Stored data

━━━

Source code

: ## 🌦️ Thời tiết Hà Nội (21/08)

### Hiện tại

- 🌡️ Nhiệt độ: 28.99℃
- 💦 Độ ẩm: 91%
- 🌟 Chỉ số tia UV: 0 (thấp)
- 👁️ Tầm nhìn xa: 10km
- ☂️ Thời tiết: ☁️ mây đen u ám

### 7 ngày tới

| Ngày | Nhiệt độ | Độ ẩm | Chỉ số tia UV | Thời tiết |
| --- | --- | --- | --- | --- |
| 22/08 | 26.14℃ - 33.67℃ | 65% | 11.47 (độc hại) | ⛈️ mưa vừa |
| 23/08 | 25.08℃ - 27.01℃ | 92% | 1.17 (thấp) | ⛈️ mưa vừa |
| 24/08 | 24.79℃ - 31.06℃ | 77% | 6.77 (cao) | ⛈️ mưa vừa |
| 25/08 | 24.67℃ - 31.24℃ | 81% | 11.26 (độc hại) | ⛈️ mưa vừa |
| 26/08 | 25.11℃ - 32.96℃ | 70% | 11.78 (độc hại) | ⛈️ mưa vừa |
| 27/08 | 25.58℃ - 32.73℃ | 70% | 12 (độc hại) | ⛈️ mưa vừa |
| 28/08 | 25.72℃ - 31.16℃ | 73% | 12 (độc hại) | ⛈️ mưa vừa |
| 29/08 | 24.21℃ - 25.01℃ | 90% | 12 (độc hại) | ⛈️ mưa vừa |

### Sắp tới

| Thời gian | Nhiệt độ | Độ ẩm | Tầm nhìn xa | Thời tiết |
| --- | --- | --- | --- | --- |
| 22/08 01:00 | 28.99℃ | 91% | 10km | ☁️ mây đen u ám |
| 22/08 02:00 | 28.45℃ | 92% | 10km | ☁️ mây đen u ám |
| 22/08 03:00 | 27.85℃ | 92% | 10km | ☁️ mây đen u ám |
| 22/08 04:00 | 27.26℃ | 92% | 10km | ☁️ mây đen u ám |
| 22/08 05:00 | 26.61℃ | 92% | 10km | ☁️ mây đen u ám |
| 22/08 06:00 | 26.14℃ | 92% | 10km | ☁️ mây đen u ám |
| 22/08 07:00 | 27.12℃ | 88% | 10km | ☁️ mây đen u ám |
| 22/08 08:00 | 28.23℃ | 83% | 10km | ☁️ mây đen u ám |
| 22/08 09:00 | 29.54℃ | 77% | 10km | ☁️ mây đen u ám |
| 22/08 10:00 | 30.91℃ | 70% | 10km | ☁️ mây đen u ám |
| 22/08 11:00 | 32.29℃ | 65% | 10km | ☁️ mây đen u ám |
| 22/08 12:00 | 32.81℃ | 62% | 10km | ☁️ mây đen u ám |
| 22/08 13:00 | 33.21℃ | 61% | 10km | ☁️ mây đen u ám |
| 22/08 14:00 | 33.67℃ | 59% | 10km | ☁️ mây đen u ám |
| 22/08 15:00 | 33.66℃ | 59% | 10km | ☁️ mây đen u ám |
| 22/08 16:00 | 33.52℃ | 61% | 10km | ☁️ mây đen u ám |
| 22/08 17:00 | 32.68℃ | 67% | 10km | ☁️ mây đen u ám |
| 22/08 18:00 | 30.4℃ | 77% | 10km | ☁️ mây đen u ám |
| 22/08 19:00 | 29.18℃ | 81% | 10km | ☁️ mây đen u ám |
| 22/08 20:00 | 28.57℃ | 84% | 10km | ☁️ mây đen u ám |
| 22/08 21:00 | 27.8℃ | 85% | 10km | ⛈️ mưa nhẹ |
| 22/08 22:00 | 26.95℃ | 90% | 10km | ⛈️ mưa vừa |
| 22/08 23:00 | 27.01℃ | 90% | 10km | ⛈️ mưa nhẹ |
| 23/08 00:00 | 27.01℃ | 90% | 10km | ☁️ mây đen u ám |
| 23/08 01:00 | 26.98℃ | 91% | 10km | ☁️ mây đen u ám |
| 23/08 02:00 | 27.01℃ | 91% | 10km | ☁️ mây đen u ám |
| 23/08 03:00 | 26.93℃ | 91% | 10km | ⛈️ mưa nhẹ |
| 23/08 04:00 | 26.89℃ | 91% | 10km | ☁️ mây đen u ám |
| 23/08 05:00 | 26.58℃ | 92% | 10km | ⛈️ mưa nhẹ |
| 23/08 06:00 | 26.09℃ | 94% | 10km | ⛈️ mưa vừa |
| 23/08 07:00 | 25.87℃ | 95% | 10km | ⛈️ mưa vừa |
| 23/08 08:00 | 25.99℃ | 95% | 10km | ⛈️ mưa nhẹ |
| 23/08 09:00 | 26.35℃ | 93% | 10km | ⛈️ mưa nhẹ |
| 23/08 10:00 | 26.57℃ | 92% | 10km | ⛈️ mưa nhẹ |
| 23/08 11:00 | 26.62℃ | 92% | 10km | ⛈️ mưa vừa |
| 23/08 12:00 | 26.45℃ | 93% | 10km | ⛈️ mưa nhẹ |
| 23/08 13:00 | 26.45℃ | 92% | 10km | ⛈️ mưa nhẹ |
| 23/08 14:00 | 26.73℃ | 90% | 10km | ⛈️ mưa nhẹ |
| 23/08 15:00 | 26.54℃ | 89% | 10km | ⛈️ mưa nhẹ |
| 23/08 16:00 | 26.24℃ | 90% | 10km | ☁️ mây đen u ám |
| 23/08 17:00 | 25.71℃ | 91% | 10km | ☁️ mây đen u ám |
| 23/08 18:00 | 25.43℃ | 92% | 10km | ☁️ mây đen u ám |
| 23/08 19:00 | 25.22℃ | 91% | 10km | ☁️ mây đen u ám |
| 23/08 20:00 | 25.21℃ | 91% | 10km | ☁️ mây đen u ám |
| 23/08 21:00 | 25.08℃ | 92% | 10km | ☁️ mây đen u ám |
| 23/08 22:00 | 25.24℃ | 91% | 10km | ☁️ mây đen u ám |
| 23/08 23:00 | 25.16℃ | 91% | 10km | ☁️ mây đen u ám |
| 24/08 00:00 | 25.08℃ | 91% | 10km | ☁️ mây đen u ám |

━━━

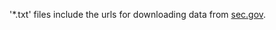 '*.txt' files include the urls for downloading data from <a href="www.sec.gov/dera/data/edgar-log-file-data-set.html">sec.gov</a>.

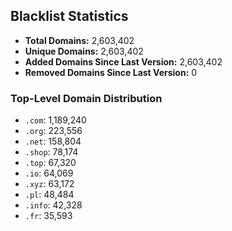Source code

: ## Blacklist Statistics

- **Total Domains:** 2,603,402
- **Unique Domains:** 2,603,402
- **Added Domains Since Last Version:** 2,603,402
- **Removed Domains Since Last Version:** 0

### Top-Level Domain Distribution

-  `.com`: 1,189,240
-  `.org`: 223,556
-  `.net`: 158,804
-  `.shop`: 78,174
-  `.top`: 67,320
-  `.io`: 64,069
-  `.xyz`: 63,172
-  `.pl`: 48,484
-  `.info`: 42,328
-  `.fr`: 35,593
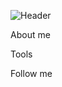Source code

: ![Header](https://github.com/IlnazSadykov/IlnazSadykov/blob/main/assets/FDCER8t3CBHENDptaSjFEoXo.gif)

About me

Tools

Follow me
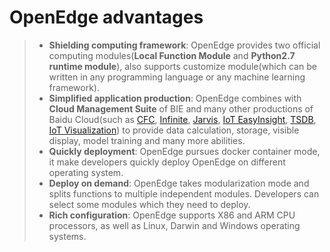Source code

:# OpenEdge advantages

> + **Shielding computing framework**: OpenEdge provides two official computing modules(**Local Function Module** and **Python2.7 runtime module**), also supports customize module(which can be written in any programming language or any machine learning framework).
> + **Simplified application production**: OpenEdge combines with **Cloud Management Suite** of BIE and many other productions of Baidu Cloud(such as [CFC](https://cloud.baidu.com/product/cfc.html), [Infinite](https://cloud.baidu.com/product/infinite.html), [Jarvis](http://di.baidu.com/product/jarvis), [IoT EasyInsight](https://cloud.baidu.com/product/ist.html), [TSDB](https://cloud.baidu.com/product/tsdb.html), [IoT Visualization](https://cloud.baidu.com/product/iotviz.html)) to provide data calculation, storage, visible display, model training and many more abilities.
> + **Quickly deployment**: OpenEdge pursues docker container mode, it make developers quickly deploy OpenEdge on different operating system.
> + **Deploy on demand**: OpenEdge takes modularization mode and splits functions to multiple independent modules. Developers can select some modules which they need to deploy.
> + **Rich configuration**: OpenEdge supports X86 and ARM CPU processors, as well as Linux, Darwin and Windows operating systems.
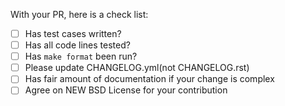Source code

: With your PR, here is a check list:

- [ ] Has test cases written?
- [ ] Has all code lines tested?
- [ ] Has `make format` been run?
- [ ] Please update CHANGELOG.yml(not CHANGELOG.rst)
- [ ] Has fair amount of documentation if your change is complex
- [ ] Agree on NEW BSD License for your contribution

━━━

**Exercise details:**
When you reach the line that has "different operating system." in the data above, start repeating lines exactly, and stop after the line that has "- [ ] Agree"; pictures stay out.

**Answer to this exercise:**
> + **Quickly deployment**: OpenEdge pursues docker container mode, it make developers quickly deploy OpenEdge on different operating system.
> + **Deploy on demand**: OpenEdge takes modularization mode and splits functions to multiple independent modules. Developers can select some modules which they need to deploy.
> + **Rich configuration**: OpenEdge supports X86 and ARM CPU processors, as well as Linux, Darwin and Windows operating systems.
Source code

: With your PR, here is a check list:

- [ ] Has test cases written?
- [ ] Has all code lines tested?
- [ ] Has `make format` been run?
- [ ] Please update CHANGELOG.yml(not CHANGELOG.rst)
- [ ] Has fair amount of documentation if your change is complex
- [ ] Agree on NEW BSD License for your contribution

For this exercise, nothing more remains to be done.